文学賞ってなによ? 芥川賞・直木賞から、話題のホラー小説大賞、メフィスト賞、ファンタジーノベル大賞まで、50を越える国内小説賞について、稀代の読書家大森望・豊崎由美の二人がアンタッチャブル徹底討論!
WEBマガジン「エキサイトブックス」で一大センセーションを巻き起こした掟破りの言いたい放題がさらにパワーアップ。
最新受賞作全採点「文学賞の値うち」付き。
読む前に、読むべし!


内容(「BOOK」データベースより)
文学賞ってなに?芥川賞・直木賞から、話題のホラー小説大賞、メフィスト賞、ファンタジーノベル大賞まで、50を越える国内小説賞について、稀代の読書家二人がアンタッチャブル徹底討論!WEBマガジン「エキサイトブックス」で一大センセーションを巻き起こした掟破りの言いたい放題がさらにパワーアップ。

再読。
基本的に、芥川賞も直木賞も、文学賞というものに興味がない。
けれどこの本は楽しめる。再読しても面白い。
毒を楽しめない人には向いていないと思うが。

あまりのケナしっぷりに、かえって読みたくなってしまったり。
選考委員の先生方のエピソードも楽しく、著作を読んでみようという気になる。

特に好きなのは、『バトル・ロワイヤル』について、ぜひ津本陽先生にも読んでほしいというところ。
大森 「これは、たくさん人が死ぬ小説である」
豊崎 「なぜかよくわからないが、死ぬのである」
大森 「ちょっと死にすぎなのではないか、と思った」(笑)。

round4の『選考委員と選評を斬る!』が一番好き。
宮本輝のくだりが、かなりおかしい。
挙がっている小説は未読のものばかりなのに、こんなに楽しめるとは。
そして理想の選考委員会というの考える大森さんと豊崎さん。
ツモ爺こと津本陽、津本陽の代わりに読んであげて説明もしてあげられる人として島田雅彦。
でも津本さんは「そんなふうに島田君から色々なレクチャーは受けたが、私にはわからないものはわからないのである」とか書いちゃいそうで、想像するだにかわいい(笑)。
だそうですよ。
それから仲良し世代の島田雅彦、奥泉光、山田詠美。
そこで固まるとあまり対立しないから、宮本輝先生。
抵抗勢力として、ワケワカランチンなことを主張し続けてほしいです。テルちゃんは「輝さんはマジで怒っている」って毎回毎回言われるの。

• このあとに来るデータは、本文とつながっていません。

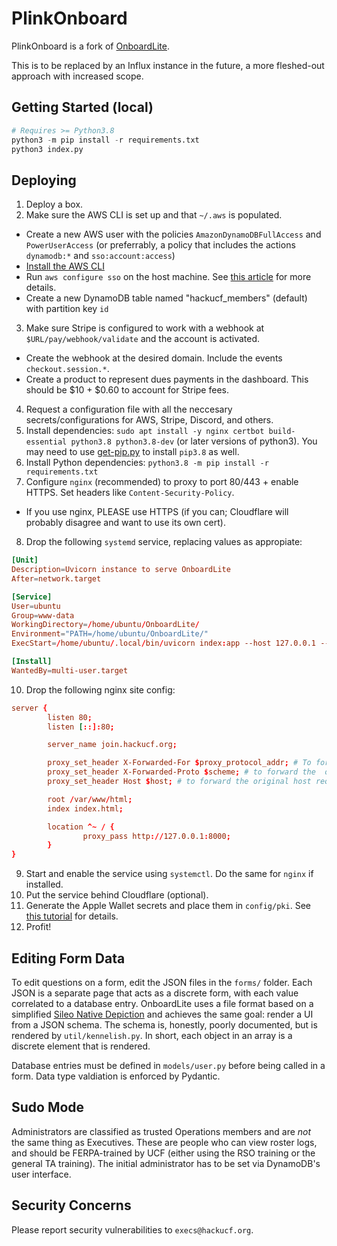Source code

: # PlinkOnboard

PlinkOnboard is a fork of [OnboardLite](https://github.com/hackucf/OnboardLite).

This is to be replaced by an Influx instance in the future, a more fleshed-out approach with increased scope.

## Getting Started (local)
```py
# Requires >= Python3.8
python3 -m pip install -r requirements.txt
python3 index.py
```

## Deploying

1. Deploy a box.
2. Make sure the AWS CLI is set up and that `~/.aws` is populated.
- Create a new AWS user with the policies `AmazonDynamoDBFullAccess` and `PowerUserAccess` (or preferrably, a policy that includes the actions `dynamodb:*` and `sso:account:access`)
- [Install the AWS CLI](https://docs.aws.amazon.com/cli/latest/userguide/getting-started-install.html)
- Run `aws configure sso` on the host machine. See [this article](https://docs.aws.amazon.com/cli/latest/userguide/sso-configure-profile-token.html) for more details.
- Create a new DynamoDB table named "hackucf_members" (default) with partition key `id`
3. Make sure Stripe is configured to work with a webhook at `$URL/pay/webhook/validate` and the account is activated.
- Create the webhook at the desired domain. Include the events `checkout.session.*`.
- Create a product to represent dues payments in the dashboard. This should be $10 + $0.60 to account for Stripe fees.
4. Request a configuration file with all the neccesary secrets/configurations for AWS, Stripe, Discord, and others.
5. Install dependencies: `sudo apt install -y nginx certbot build-essential python3.8 python3.8-dev` (or later versions of python3). You may need to use [get-pip.py](https://bootstrap.pypa.io/get-pip.py) to install `pip3.8` as well.
6. Install Python dependencies: `python3.8 -m pip install -r requirements.txt` 
7. Configure `nginx` (recommended) to proxy to port 80/443 + enable HTTPS. Set headers like `Content-Security-Policy`.
- If you use nginx, PLEASE use HTTPS (if you can; Cloudflare will probably disagree and want to use its own cert).
8. Drop the following `systemd` service, replacing values as appropiate:
```conf
[Unit]
Description=Uvicorn instance to serve OnboardLite
After=network.target

[Service]
User=ubuntu
Group=www-data
WorkingDirectory=/home/ubuntu/OnboardLite/
Environment="PATH=/home/ubuntu/OnboardLite/"
ExecStart=/home/ubuntu/.local/bin/uvicorn index:app --host 127.0.0.1 --port 8000 --workers 2

[Install]
WantedBy=multi-user.target
```
10. Drop the following nginx site config:
```conf
server {
        listen 80;
        listen [::]:80;

        server_name join.hackucf.org;

        proxy_set_header X-Forwarded-For $proxy_protocol_addr; # To forward the original client's IP address
        proxy_set_header X-Forwarded-Proto $scheme; # to forward the  original protocol (HTTP or HTTPS)
        proxy_set_header Host $host; # to forward the original host requested by the client

        root /var/www/html;
        index index.html;

        location ^~ / {
                proxy_pass http://127.0.0.1:8000;
        }
}
```
9. Start and enable the service using `systemctl`. Do the same for `nginx` if installed.
10. Put the service behind Cloudflare (optional).
11. Generate the Apple Wallet secrets and place them in `config/pki`. See [this tutorial](https://github.com/alexandercerutti/passkit-generator/wiki/Generating-Certificates) for details.
12. Profit!

## Editing Form Data

To edit questions on a form, edit the JSON files in the `forms/` folder. Each JSON is a separate page that acts as a discrete form, with each value correlated to a database entry. OnboardLite uses a file format based on a simplified [Sileo Native Depiction](https://developer.getsileo.app/native-depictions) and achieves the same goal: render a UI from a JSON schema. The schema is, honestly, poorly documented, but is rendered by `util/kennelish.py`. In short, each object in an array is a discrete element that is rendered.

Database entries must be defined in `models/user.py` before being called in a form. Data type valdiation is enforced by Pydantic.

## Sudo Mode

Administrators are classified as trusted Operations members and are *not* the same thing as Executives. These are people who can view roster logs, and should be FERPA-trained by UCF (either using the RSO training or the general TA training). The initial administrator has to be set via DynamoDB's user interface.

## Security Concerns

Please report security vulnerabilities to `execs@hackucf.org`.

あと忘れてはいけないのは、『下半身のご意見番』渡辺淳一先生(笑)。
天童荒太の『永遠の仔』を、
はっきりいって、この程度のことを書くために、これだけの長さが必要であったのか、拍子抜けの感は否めない
と選評で書いて、豊崎さんを怒らしてます。
じゃあ、じぶんの『失楽園』はどーだっつーの、あんなもんこそ削りに削って一巻本にせえっつーの!
確かに、『永遠の仔』と『失楽園』のテーマの違い、重さを考えると・・・・ねえ?

自分の好きな作品も低評価だったりするけれど、私はそれでも楽しめて好きです。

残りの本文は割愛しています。